Demo (2010) enfatiza que devemos ultrapassar o instrucionismo mediante a reflexão, e não a reprodução do conhecimento como condição para a alfabetização científica. Além disso, deve-se investir na habilidade científica no professor. Destaca, ainda, que este seja capaz de produzir textos próprios com a devida cientificidade e proporcionar um ambiente escolar focado na educação científica. É importante criar oportunidades de experimentos científicos dentro e fora da sala de aula, com objetivo de trabalhar com alunos situações nas quais o olhar científico se torne claro e convincente, problematizador, proporcionando desafios a serem

enfrentados/resolvidos e materiais didáticos, textos diversos, dotados de inequívoca qualidade científica.

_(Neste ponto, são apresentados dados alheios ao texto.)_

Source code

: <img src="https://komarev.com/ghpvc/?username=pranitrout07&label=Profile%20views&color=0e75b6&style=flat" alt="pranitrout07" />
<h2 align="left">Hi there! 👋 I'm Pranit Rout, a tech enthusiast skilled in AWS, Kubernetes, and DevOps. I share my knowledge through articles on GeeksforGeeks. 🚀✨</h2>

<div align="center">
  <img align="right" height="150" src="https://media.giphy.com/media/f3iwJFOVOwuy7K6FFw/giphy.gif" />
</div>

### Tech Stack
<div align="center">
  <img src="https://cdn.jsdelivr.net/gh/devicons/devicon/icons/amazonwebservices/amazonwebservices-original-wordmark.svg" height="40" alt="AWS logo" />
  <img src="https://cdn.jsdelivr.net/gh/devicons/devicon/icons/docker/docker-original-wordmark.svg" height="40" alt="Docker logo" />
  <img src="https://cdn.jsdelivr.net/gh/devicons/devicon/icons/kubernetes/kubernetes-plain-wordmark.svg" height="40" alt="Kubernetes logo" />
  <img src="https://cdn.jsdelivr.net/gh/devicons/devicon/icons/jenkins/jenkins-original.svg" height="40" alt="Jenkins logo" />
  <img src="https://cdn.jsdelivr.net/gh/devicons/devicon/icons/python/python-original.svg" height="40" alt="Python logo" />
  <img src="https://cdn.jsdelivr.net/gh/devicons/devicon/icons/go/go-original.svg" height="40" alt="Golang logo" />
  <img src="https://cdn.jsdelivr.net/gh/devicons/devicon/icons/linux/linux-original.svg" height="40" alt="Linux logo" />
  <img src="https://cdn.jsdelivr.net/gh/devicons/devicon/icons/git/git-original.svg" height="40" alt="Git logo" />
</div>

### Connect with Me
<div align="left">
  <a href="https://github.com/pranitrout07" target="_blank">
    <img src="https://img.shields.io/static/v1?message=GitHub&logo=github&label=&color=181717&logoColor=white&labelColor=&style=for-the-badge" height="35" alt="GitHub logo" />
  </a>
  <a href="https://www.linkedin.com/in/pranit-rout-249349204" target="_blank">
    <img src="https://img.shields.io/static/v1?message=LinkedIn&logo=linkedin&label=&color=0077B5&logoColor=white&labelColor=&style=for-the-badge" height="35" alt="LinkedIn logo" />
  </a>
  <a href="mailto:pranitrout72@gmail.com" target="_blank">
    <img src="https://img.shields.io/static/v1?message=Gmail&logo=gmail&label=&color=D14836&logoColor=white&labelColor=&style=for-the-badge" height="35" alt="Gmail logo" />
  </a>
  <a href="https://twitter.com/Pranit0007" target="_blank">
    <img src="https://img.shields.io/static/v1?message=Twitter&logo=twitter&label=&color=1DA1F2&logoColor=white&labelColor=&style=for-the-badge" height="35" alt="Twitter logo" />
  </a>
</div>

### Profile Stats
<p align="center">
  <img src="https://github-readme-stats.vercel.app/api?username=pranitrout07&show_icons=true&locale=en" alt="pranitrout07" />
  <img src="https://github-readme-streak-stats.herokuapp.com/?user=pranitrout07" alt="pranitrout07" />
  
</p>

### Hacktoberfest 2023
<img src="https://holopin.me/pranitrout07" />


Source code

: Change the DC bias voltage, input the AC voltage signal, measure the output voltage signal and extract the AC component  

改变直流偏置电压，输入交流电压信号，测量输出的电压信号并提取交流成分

Assim, o desenvolvimento de projetos que envolvam temas com enfoque em Ciência- Tecnologia-Sociedade-Ambiente na escola contribui para a divulgação científica e, por sua vez, para o processo de alfabetização científica dos alunos. Esses projetos permitem discussões, reflexões sobre a ciência, uma vez que não consideram o processo de acumulação dos conhecimentos, constituindo assim uma das principais características do trabalho por projetos, pois sua possibilidade de sucesso está relacionada com estabelecer conexões e aprendizagens significativas com base no que os alunos já sabem, ampliando esses conhecimentos e promovendo essas inter-relações. Isso possibilita a construção de uma visão globalizante por parte dos estudantes, uma vez que estes poderão construir as relações para compreender um determinado tema, as conexões a outros temas, constituindo uma complexa rede de informações. A organização por meio de projetos propicia a resolução de diversos problemas, porque, ao enfatizarem as relações, elas são consideradas tão importantes quanto o ensino dos conteúdos, contribuindo para a não fragmentação do ensino.